§ Work instruction:
Transcribe all the records exactly and omit any images they hold.

§ Stored data:

.....

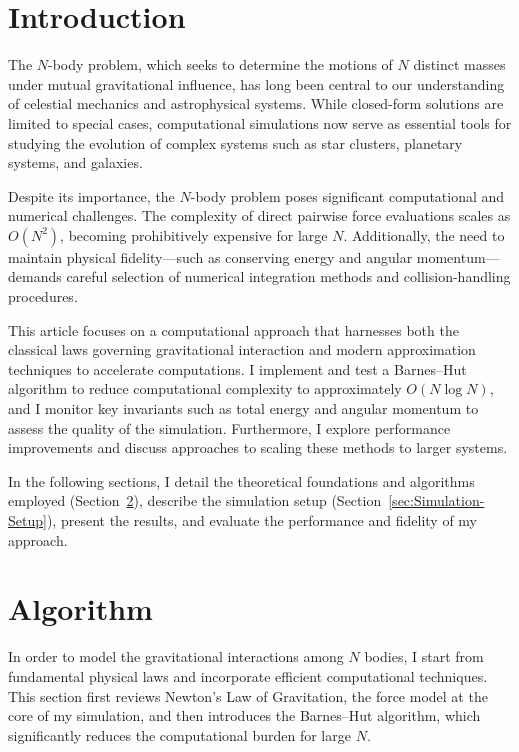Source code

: \documentclass[a4paper, 12pt, oneside, onecolumn]{article}
\begin{document}
\begin{multicols}{2}


\section{Introduction}

The $N$-body problem, which seeks to determine the motions of $N$ distinct masses under mutual gravitational influence, has long been central to our understanding of celestial mechanics and astrophysical systems. While closed-form solutions are limited to special cases, computational simulations now serve as essential tools for studying the evolution of complex systems such as star clusters, planetary systems, and galaxies.

Despite its importance, the $N$-body problem poses significant computational and numerical challenges. The complexity of direct pairwise force evaluations scales as $O(N^2)$, becoming prohibitively expensive for large $N$. Additionally, the need to maintain physical fidelity—such as conserving energy and angular momentum—demands careful selection of numerical integration methods and collision-handling procedures.

This article focuses on a computational approach that harnesses both the classical laws governing gravitational interaction and modern approximation techniques to accelerate computations. I implement and test a Barnes–Hut algorithm to reduce computational complexity to approximately $O(N \log N)$, and I monitor key invariants such as total energy and angular momentum to assess the quality of the simulation. Furthermore, I explore performance improvements and discuss approaches to scaling these methods to larger systems.

In the following sections, I detail the theoretical foundations and algorithms employed (Section~\ref{sec:algorithm}), describe the simulation setup (Section~\ref{sec:Simulation-Setup}), present the results, and evaluate the performance and fidelity of my approach.


\section{Algorithm}\label{sec:algorithm}

In order to model the gravitational interactions among $N$ bodies, I start from fundamental physical laws and incorporate efficient computational techniques. This section first reviews Newton’s Law of Gravitation, the force model at the core of my simulation, and then introduces the Barnes–Hut algorithm, which significantly reduces the computational burden for large $N$.


\end{multicols}
\end{document}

.....

§ The completed task:
Source code

: \documentclass[a4paper, 12pt, oneside, onecolumn]{article}
\begin{document}
\begin{multicols}{2}


\section{Introduction}

The $N$-body problem, which seeks to determine the motions of $N$ distinct masses under mutual gravitational influence, has long been central to our understanding of celestial mechanics and astrophysical systems. While closed-form solutions are limited to special cases, computational simulations now serve as essential tools for studying the evolution of complex systems such as star clusters, planetary systems, and galaxies.

Despite its importance, the $N$-body problem poses significant computational and numerical challenges. The complexity of direct pairwise force evaluations scales as $O(N^2)$, becoming prohibitively expensive for large $N$. Additionally, the need to maintain physical fidelity—such as conserving energy and angular momentum—demands careful selection of numerical integration methods and collision-handling procedures.

This article focuses on a computational approach that harnesses both the classical laws governing gravitational interaction and modern approximation techniques to accelerate computations. I implement and test a Barnes–Hut algorithm to reduce computational complexity to approximately $O(N \log N)$, and I monitor key invariants such as total energy and angular momentum to assess the quality of the simulation. Furthermore, I explore performance improvements and discuss approaches to scaling these methods to larger systems.

In the following sections, I detail the theoretical foundations and algorithms employed (Section~\ref{sec:algorithm}), describe the simulation setup (Section~\ref{sec:Simulation-Setup}), present the results, and evaluate the performance and fidelity of my approach.


\section{Algorithm}\label{sec:algorithm}

In order to model the gravitational interactions among $N$ bodies, I start from fundamental physical laws and incorporate efficient computational techniques. This section first reviews Newton’s Law of Gravitation, the force model at the core of my simulation, and then introduces the Barnes–Hut algorithm, which significantly reduces the computational burden for large $N$.


\end{multicols}
\end{document}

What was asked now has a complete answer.